Perdas

Como essas pequenas coisas me trazem memórias, cara. As sensações, vontades que já se foram e fazem-me sentir com mais idade do que tenho, mais sabedoria, vivência do que consigo me lembrar. Parece tudo tão real. As fantasias, os sonhos sem pretensão, o mínimo desejo de sair, sair e viver de uma vez.

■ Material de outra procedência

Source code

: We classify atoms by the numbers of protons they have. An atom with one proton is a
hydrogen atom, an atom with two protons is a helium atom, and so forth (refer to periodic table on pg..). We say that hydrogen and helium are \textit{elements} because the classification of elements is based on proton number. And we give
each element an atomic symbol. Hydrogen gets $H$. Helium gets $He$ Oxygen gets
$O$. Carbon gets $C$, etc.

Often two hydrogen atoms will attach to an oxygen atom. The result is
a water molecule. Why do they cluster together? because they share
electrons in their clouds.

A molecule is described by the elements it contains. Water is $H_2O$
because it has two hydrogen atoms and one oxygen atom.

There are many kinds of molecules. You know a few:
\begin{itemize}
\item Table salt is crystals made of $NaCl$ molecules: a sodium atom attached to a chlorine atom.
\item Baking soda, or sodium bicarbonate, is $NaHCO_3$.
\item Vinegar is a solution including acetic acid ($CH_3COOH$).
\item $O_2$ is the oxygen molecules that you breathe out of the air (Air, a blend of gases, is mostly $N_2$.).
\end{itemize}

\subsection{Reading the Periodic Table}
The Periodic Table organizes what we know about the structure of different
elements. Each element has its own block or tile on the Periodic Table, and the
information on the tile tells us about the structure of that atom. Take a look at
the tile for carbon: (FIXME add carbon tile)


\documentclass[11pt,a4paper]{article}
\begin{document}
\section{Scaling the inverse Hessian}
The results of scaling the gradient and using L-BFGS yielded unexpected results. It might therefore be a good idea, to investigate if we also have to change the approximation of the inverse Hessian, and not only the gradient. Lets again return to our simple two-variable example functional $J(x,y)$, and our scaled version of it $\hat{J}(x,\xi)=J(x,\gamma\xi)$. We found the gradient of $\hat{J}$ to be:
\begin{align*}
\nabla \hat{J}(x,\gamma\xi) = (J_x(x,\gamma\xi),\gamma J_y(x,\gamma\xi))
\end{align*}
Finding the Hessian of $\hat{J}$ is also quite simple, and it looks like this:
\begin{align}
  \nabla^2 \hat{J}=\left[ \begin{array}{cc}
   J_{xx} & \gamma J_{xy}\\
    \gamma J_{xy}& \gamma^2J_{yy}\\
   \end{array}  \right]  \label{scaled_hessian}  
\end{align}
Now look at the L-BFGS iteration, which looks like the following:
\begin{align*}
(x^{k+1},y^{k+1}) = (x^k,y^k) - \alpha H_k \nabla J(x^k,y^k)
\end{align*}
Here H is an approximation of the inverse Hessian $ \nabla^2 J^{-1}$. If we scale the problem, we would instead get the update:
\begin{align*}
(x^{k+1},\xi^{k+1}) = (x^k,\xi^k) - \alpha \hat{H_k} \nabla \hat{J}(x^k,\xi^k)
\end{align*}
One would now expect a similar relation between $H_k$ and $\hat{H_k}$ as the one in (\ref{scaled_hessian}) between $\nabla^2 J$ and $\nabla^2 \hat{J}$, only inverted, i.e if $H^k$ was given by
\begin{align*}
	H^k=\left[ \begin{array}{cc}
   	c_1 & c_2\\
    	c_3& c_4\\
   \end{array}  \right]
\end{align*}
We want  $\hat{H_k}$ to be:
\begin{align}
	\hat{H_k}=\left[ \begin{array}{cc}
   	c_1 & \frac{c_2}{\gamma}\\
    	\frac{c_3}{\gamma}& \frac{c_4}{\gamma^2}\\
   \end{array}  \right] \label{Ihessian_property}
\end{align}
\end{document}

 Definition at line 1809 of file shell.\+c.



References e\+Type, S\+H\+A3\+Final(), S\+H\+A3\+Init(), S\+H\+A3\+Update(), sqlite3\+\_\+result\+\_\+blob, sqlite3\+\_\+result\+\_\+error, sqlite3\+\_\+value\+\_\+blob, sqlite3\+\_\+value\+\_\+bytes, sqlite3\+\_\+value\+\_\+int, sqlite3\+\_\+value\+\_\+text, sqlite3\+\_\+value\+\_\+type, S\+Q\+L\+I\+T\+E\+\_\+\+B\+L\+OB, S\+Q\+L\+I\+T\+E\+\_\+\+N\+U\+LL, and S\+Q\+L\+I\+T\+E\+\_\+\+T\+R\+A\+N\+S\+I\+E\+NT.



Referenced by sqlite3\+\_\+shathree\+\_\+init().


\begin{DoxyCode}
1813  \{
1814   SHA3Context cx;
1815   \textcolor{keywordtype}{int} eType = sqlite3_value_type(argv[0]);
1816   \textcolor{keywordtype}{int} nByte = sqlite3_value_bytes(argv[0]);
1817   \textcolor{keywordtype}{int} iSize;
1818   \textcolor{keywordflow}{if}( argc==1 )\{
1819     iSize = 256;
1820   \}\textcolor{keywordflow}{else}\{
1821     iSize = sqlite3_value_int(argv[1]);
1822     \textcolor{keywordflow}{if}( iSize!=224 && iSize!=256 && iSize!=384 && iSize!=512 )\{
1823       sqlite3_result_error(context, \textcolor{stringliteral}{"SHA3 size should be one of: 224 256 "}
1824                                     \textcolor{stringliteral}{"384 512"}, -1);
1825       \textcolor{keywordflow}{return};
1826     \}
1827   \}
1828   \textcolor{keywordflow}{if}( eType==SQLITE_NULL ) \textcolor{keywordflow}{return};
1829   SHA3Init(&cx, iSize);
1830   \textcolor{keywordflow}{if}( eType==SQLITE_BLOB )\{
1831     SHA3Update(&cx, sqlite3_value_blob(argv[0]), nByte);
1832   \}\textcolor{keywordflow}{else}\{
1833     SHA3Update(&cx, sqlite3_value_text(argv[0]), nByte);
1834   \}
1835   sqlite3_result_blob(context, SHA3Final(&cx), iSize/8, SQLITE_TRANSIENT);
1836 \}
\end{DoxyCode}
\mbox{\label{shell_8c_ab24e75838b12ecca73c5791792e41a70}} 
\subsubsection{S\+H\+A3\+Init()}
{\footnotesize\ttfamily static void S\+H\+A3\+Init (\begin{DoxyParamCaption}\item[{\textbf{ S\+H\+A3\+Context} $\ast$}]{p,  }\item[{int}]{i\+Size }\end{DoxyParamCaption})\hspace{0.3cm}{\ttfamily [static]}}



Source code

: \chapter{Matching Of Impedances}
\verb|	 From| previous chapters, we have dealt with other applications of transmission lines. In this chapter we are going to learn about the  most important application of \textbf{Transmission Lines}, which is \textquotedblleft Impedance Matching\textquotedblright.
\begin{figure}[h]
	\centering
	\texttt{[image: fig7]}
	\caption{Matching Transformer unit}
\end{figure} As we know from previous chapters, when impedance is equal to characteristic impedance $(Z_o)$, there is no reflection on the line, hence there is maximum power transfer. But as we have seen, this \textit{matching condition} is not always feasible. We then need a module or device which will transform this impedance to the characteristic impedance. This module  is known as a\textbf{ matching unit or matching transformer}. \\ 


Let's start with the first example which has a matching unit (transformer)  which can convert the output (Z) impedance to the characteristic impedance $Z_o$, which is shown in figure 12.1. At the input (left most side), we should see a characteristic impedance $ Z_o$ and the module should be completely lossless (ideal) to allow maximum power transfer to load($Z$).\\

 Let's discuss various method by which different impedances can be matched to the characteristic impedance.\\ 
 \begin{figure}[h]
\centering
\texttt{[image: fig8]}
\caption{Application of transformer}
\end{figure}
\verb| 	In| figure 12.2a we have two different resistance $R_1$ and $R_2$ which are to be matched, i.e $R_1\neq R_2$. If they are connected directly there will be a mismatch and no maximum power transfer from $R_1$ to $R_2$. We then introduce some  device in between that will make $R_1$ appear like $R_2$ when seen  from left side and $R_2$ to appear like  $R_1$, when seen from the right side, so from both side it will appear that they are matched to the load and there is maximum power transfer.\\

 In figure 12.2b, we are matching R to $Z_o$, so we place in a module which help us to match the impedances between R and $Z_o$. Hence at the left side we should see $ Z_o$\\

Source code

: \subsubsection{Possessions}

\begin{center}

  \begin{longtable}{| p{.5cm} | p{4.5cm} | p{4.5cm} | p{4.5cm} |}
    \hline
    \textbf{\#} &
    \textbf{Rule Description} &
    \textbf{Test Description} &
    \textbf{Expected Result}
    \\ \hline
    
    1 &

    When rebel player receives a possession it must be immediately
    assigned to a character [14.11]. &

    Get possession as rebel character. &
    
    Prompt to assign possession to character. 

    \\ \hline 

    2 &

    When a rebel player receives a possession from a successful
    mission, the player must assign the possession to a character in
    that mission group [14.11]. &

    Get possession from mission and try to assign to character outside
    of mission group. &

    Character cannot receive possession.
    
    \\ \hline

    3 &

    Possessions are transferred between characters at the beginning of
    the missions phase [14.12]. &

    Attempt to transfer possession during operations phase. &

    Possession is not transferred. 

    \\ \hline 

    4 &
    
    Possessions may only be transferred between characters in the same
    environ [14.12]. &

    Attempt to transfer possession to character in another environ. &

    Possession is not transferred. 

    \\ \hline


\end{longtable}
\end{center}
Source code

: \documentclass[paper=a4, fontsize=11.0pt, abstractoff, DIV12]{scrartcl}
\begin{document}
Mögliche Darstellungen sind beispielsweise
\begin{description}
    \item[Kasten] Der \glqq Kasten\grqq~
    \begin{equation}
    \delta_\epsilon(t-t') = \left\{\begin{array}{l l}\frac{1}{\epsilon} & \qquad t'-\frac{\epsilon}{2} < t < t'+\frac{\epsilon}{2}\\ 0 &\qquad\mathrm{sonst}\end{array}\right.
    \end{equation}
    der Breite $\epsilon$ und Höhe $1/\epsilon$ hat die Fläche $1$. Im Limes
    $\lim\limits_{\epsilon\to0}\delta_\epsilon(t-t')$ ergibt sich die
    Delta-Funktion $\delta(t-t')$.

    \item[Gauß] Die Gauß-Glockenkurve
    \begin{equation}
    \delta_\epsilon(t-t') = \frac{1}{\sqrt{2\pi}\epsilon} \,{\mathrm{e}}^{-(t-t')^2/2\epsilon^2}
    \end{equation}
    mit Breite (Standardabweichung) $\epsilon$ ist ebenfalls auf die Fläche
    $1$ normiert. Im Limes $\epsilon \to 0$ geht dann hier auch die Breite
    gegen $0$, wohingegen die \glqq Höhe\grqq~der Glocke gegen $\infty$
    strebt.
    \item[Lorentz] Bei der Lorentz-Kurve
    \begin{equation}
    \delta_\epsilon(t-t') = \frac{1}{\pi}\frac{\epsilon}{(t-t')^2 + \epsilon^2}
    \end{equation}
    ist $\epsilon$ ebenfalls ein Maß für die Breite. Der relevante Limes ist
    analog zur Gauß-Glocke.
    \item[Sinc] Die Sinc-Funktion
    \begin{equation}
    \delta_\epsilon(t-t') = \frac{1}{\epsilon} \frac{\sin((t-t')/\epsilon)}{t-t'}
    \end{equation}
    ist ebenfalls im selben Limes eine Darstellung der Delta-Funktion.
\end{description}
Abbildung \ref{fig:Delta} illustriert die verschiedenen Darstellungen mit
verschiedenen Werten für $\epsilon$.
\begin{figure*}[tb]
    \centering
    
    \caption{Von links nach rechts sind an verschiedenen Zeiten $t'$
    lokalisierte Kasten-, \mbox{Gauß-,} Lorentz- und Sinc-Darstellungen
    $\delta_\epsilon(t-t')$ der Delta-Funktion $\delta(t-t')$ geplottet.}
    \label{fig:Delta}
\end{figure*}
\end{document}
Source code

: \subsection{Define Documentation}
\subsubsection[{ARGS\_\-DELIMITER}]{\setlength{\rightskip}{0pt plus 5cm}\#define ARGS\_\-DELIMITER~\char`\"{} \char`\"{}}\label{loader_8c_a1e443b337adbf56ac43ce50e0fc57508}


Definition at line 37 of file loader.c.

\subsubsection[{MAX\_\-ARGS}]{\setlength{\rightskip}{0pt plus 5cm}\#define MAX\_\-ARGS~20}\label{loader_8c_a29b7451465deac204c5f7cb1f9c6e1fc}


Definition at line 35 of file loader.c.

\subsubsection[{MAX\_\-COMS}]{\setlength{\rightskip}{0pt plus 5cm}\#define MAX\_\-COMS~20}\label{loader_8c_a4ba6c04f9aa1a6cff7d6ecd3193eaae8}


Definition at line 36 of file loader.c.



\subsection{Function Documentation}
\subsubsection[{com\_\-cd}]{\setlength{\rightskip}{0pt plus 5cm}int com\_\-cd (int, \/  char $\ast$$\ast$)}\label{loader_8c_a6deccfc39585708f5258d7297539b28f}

Tudo isso já se foi de mim, mas de vez em quando ainda vem e bate na porta, surge no batente da janela e me chama para brincar. Para lembrar, para acreditar que sim, quem sabe ainda há um resquício de toda aquela vida em mim. É como se tivesse mil vidas, mil dores e desamores enterrados comigo, que me impedissem de sair, andar, correr, bailar, conhecer esse mundo, essa gente, essas cores que existem além do que consigo ver daqui. Ah, como gostaria que isso fosse verdade. Que ainda pudesse carregar comigo tudo aquilo, aquela crença indestrutível que tudo ainda pode e irá acontecer, que eu ainda tenho muito o que viver, possuir, ser por aqui. Ser para ti. Quem dera conseguir ainda ter essa ingenuidade, essa ignorância quanto a verdade e sim, deixar tu entrar por aqui, minhas portas, minhas deixas de quem ainda pode tem o que sentir, oferecer, exibir, ostentar de alegria, de vida, de mim. Mas eu sei que não, que isso há muito se fora e agora só me resta o sonhar, o querer escondida, a provação de não poder contar para ninguém. Se eu te amo, esse amor não sairá daqui, eu te garanto. Tu nunca saberás, nunca nem ao menos me verá te olhando de longe, sentirá meu toque, ouvirá alguma verdade na minha voz. Não, por mais que eu queira tudo isso, acreditar, esperar alguma poesia, alguma beleza mesmo que mísera no hoje, isso já se foi. Não consigo mais ter essa inocência, sei do que sou feita e o que jamais seria para você. Então só deixa eu te querer de longe, sonhar e te possuir aqui, na surdida, no escombro do teu salão.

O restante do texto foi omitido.